- Developers: Geffen Records High Voltage Software (Jaguar CD)
- Publishers: WindowsNA: Jasmine Multimedia Publishing; EU: Virgin Interactive; Jaguar CDNA/EU: Atari Corporation;
- Producer: Norman Beil
- Series: Vid Grid
- Platforms: Atari Jaguar CD, Windows
- Release: WindowsNA: September 13, 1994; EU: 1994; Jaguar CDNA/EU: September 21, 1995;
- Genres: Interactive movie, puzzle
- Mode: Single-player

= Vid Grid =

1994 video game

Vid Grid is a tile-matching full motion video puzzle game originally developed by Geffen Records and published by Jasmine Multimedia Publishing for Windows on September 13, 1994. It was later ported to the Atari Jaguar CD by High Voltage Software in 1995, where it was included along with Blue Lightning as one of the pack-in games for the peripheral when it launched. It is the first entry in the series of the same name.

In Vid Grid, players have to solve a sliding puzzle. However, unlike traditional sliding puzzles which require the player to manipulate and sequence numbered tiles (usually 1 through 15) or reassemble a still graphic, in Vid Grid the jumbled tiles make-up the moving image of a music video.

Conceived by Geffen executive Norman Beil and produced in conjunction with Jasmine Multimedia as a joint-venture, the game was one of the first titles to use Microsoft's Video for Windows multimedia framework, which allowed to play and encode digital video up to a maximum resolution of 320x240 pixels.

Vid Grid was well received upon its original release on PC and has sold 100,000 copies as of April 8, 1995. The Jaguar CD version also garnered positive reception and was praised for the gameplay. Due to the critical and commercial success of the original game, two spin-offs were released in 1995, with each one featuring a distinctive thematic and selection of music videos respectively.

== Gameplay ==

Gameplay screenshot from the original Windows version.

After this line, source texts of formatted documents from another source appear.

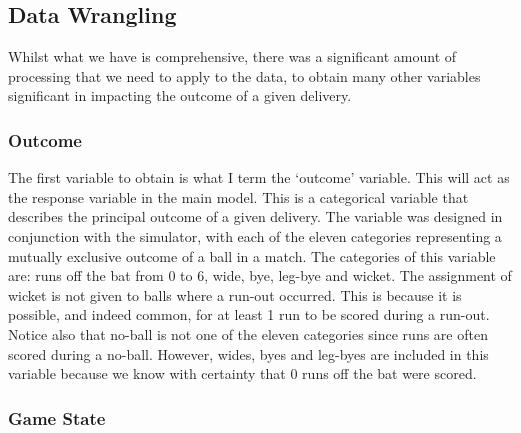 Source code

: \subsection{Data Wrangling}
\label{subsec: data wrangling}

Whilst what we have is comprehensive, there was a significant amount of processing that we need to apply to the data, to obtain many other variables significant in impacting the outcome of a given delivery.

\subsubsection{Outcome}

The first variable to obtain is what I term the ‘outcome’ variable. This will act as the response variable in the main model. This is a categorical variable that describes the principal\footnotemark{} outcome of a given delivery.  The variable was designed in conjunction with the simulator, with each of the eleven categories representing a mutually exclusive outcome of a ball in a match. The categories of this variable are: runs off the bat from 0 to 6, wide, bye, leg-bye and wicket. The assignment of wicket is not given to balls where a run-out occurred. This is because it is possible, and indeed common, for at least 1 run to be scored during a run-out. Notice also that no-ball is not one of the eleven categories since runs are often scored during a no-ball. However, wides, byes and leg-byes are included in this variable because we know with certainty that 0 runs off the bat were scored.


\subsubsection{Game State}

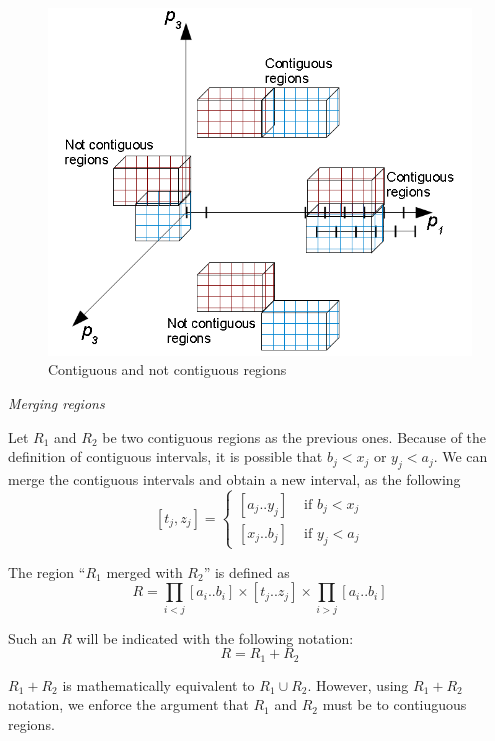 \begin{figure}[h]
\includegraphics[width=0.9\columnwidth]{img/contiguous_regions}

\caption{\label{pers02.fig:Contiguous-regions}Contiguous and not contiguous
regions}
\end{figure}



\begin{defn}
\emph{\label{pers02.def:Merging-regions}Merging regions}

Let $R_{1}$ and $R_{2}$ be two contiguous regions as the previous
ones. Because of the definition of contiguous intervals, it is possible
that $b_{j}<x_{j}$ or $y_{j}<a_{j}$. We can merge the contiguous
intervals and obtain a new interval, as the following
\[
\left[t_{j},z_{j}\right]=\begin{cases}
\left[a_{j}..y_{j}\right] & \mbox{ if }b_{j}<x_{j}\\
\left[x_{j}..b_{j}\right] & \mbox{ if }y_{j}<a_{j}
\end{cases}
\]


The region ``$R_{1}$ merged with $R_{2}$'' is defined as
\[
R=\prod_{i<j}\left[a_{i}..b_{i}\right]\times\left[t_{j}..z_{j}\right]\times\prod_{i>j}\left[a_{i}..b_{i}\right]
\]


Such an $R$ will be indicated with the following notation:
\[
R=R_{1}+R_{2}
\]
\end{defn}
\begin{rem}
$R_{1}+R_{2}$ is mathematically equivalent to $R_{1}\cup R_{2}$.
However, using $R_{1}+R_{2}$ notation, we enforce the argument that
$R_{1}$ and $R_{2}$ must be to contiuguous regions.
\end{rem}


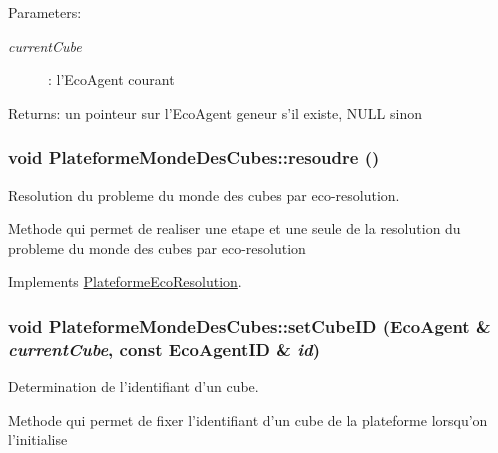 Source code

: \begin{Desc}
\item[Parameters:]
\begin{description}
\item[{\em currentCube}]: l'EcoAgent courant \end{description}
\end{Desc}
\begin{Desc}
\item[Returns:]un pointeur sur l'EcoAgent geneur s'il existe, NULL sinon \end{Desc}
\hypertarget{classPlateformeMondeDesCubes_c7be18c8d02e2743e884545828cfabed}{
\subsubsection[{resoudre}]{\setlength{\rightskip}{0pt plus 5cm}void PlateformeMondeDesCubes::resoudre ()}}
\label{classPlateformeMondeDesCubes_c7be18c8d02e2743e884545828cfabed}


Resolution du probleme du monde des cubes par eco-resolution. 

Methode qui permet de realiser une etape et une seule de la resolution du probleme du monde des cubes par eco-resolution 

Implements \hyperlink{classPlateformeEcoResolution_17f587580cd8aee537551bc0ddd82bef}{PlateformeEcoResolution}.\hypertarget{classPlateformeMondeDesCubes_c99c6db4dfc2b193d8697103bec3d4d4}{
\subsubsection[{setCubeID}]{\setlength{\rightskip}{0pt plus 5cm}void PlateformeMondeDesCubes::setCubeID ({\bf EcoAgent} \& {\em currentCube}, \/  const {\bf EcoAgentID} \& {\em id})}}
\label{classPlateformeMondeDesCubes_c99c6db4dfc2b193d8697103bec3d4d4}


Determination de l'identifiant d'un cube. 

Methode qui permet de fixer l'identifiant d'un cube de la plateforme lorsqu'on l'initialise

A music video plays in a window. The window is divided into squares that are scrambled. The player must unscramble the squares by sliding them into an adjacent position while the music video is playing and before the music ends. The quick cuts, scenery changes and other distractions of a music video are what make Vid Grid challenging.

Vid Grid starts easy, with just 9 puzzle tiles in a 3x3 grid, but gets progressively more challenging as the number of squares increase, up to a 6x6 grid. In level one, players can simply drag-and-drop squares into position. After that, they can only move the squares by sliding them into an open adjacent position, just like a typical sliding tile puzzle. In the most difficult level, some of the squares are upside down. After all nine music videos have been solved for the highest level of difficulty, the player is rewarded with a hidden tenth video. The scoring is based upon the level of complexity from puzzles and how long it took players to resolve said puzzles. During gameplay, the players have a variety of options to choose from such as solve or reset the puzzle, while the Option button must be pressed to bring these extra options in the Atari Jaguar CD version. The Jaguar CD version also supports the Memory Track cartridge for game save.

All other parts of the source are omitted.